NERDfall Nr. 32 – Teil 2: Paresen, Plegie und Hyperkaliämie

Was für ein spannender, aber diffuser Fall – bis zum Schluss ist es teilweise nicht möglich, manche Symptome oder Parameter schlüssig zu erklären. Ich hab mich auf jeden Fall über die Diskussion in der Gruppe gefreut, eine Menge für den Alltag und auch einiges für die nächsten innerklinischen NERDfälle gelernt.

Teil 1 verpasst? dann hier lang

Fallauflösung

Kurz nach dem Umlagern im MRT gibt der Patient an, seine Beine wieder besser bewegen zu können.
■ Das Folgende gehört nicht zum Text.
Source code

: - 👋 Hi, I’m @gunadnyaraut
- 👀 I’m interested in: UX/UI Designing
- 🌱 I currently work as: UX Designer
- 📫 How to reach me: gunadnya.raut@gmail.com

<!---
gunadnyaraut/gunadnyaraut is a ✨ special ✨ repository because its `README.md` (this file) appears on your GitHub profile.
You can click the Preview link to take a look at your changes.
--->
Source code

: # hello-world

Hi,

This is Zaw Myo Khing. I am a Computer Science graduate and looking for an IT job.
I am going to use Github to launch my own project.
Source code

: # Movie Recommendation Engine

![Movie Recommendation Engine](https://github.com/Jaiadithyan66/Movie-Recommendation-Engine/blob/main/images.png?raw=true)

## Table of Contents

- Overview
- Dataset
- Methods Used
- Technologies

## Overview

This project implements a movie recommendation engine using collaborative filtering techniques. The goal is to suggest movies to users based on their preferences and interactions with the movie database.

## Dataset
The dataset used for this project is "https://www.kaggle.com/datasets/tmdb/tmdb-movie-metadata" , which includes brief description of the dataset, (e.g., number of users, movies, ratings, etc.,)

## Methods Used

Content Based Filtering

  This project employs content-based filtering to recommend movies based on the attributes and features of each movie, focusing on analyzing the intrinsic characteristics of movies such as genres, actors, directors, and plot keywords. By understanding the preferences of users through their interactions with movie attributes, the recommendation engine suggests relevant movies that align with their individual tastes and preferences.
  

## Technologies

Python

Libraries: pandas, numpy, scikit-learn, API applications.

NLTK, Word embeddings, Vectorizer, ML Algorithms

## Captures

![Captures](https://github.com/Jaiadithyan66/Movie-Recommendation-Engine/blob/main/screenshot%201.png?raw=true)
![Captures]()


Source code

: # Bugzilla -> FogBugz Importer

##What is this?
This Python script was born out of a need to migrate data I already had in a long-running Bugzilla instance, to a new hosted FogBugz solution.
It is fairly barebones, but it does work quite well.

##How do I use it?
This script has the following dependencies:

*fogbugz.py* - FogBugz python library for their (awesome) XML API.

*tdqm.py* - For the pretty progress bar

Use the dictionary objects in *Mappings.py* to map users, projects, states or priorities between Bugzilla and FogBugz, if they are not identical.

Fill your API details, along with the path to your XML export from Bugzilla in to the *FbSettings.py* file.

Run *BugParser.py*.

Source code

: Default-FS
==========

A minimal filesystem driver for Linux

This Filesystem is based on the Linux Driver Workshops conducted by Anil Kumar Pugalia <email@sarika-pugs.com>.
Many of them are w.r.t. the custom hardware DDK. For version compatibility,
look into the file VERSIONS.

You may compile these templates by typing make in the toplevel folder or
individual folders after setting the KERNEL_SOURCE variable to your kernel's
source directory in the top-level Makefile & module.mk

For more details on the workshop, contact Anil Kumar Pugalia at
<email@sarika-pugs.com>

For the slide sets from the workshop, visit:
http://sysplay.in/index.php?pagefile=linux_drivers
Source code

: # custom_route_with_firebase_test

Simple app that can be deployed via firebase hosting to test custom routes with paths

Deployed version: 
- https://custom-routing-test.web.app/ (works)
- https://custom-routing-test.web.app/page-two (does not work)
Sehr rasch erholt sich die Parese komplett und die Radiologin spricht sich erstmal gegen eine weitere Untersuchung aus. 

Insgesamt bekommt der Patient in der ZNA eine medikamentöse Therapie mit Vitamin B1, einem Kationenaustauscher, Metamizol und Lorazepam. Ebenso wird eine antibiotische Behandlung mit Ceftriaxon begonnen. 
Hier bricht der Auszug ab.